No matter how many new restaurants pop up between visits to Philadelphia, I always make time for dinner at Vernick Food & Drink, off Rittenhouse Square. Chef-owner Gregory Vernick, a disciple of the acclaimed Jean-Georges Vongerichten, has a knack for taking the best of each season and turning it into something you can’t wait to repeat: toast heaped with chanterelles and charred eggplant, red curry shrimp on jasmine rice with long beans and peanuts, sweet pea ravioli tossed with braised rabbit and mint. The cocktails are inspired; tequila, grapefruit, cardamom and lime leaves add up to an elegant Palomino. And the service in the earth-toned retreat, which includes a cozy no-reservations lounge up front, underscores the city’s brotherly motto. With the bill comes a house-made marshmallow or petite palmier. What’s not to love?

Wm. Mulherin’s Sons

My nominee for the most beguiling new restaurant in a city rich with choice tables is this expansive haven in hopping Fishtown. Wrought from a long-vacant whiskey blending and bottling facility dating to the 1890s, the interior, set off with mosaic tiles and arched windows, gives everyone a view. The Fireplace Room beckons with a concrete hearth, skylight and repurposed church pews; the Wood Oven Room, an open kitchen, stars the handsome source of heat for the restaurant’s distinctive pizzas. Chef Chris Painter dubs his food “urban Italian,” giving him license to cook outside the box. Triumphs include veal tartare, creamy with Caesar salad dressing, set on toast bites; house-made spaghetti tossed with rings of squid and bottarga; lamb steak jolted with peppercorns and cumin and framed in favas and other beans; and pizza decked out with crumbled lamb, artichokes and a hit of lemon.
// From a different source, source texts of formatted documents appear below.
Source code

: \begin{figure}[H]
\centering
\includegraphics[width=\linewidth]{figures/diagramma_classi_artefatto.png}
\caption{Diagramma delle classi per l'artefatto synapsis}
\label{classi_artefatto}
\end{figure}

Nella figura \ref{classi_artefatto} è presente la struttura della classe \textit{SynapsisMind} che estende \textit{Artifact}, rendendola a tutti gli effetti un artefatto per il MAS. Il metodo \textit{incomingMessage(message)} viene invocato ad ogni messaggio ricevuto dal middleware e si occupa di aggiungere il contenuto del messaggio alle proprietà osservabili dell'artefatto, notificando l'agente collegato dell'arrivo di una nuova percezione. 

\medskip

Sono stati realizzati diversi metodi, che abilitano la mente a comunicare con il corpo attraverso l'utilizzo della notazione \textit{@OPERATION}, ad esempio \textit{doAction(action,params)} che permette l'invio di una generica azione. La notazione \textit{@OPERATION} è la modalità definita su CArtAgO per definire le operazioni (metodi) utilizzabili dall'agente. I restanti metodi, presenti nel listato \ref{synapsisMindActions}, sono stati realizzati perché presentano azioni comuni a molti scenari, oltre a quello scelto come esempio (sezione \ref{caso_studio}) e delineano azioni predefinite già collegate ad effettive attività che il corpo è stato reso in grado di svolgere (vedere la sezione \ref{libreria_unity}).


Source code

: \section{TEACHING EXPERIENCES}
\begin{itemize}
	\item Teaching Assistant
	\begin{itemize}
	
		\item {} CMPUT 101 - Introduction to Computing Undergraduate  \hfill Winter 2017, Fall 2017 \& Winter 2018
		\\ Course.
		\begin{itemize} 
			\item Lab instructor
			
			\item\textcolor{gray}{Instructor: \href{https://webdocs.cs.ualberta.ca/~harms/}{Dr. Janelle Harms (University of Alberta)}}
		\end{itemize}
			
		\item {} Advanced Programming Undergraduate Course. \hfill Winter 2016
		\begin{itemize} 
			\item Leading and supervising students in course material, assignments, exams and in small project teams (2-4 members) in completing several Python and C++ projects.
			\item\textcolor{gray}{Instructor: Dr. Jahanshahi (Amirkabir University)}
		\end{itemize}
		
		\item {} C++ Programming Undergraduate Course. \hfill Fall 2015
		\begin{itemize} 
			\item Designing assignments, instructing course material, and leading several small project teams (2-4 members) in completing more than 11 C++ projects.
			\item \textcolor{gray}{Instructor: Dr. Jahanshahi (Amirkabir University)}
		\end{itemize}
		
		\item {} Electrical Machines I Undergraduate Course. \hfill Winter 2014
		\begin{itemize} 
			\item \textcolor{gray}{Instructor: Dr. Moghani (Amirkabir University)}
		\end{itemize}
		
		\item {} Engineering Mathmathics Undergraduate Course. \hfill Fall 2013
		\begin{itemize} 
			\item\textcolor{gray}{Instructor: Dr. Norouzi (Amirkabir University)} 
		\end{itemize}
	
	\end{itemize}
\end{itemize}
Throw in some ace drinks and some of Philadelphia’s best servers, and prepare for a long run.

V Street

Eating here always makes me wonder 1) when I’ll get to see it again and 2) why more meatless restaurants don’t follow its wonderful recipe for food and service. I know I’m not alone. “We’re not vegetarians,” I overhear a man say to strangers at the next table, “but this is COOL!” Or hot, in the case of a fistful of battered cauliflower nuggets, their kick (thanks to red chili ketchup) tempered by a brushstroke of gingery whipped dal. The menu is small in size but global in mind. Fried tempeh, radish kimchi and Sriracha-spiked Thousand Island dressing make for Seoul-ful tacos, while a pinwheel of wood-smoked, barbecue-sauced carrots lend their sweetness to an asado salad that’s crunchy with pumpkin seeds and colorful with grilled corn and slivers of poblano. The drinks are as serious as at any steakhouse, and the pedigree couldn’t be meatier: V Street is sibling to Philadelphia’s formal Vedge, one of the premiere vegan kitchens in the country.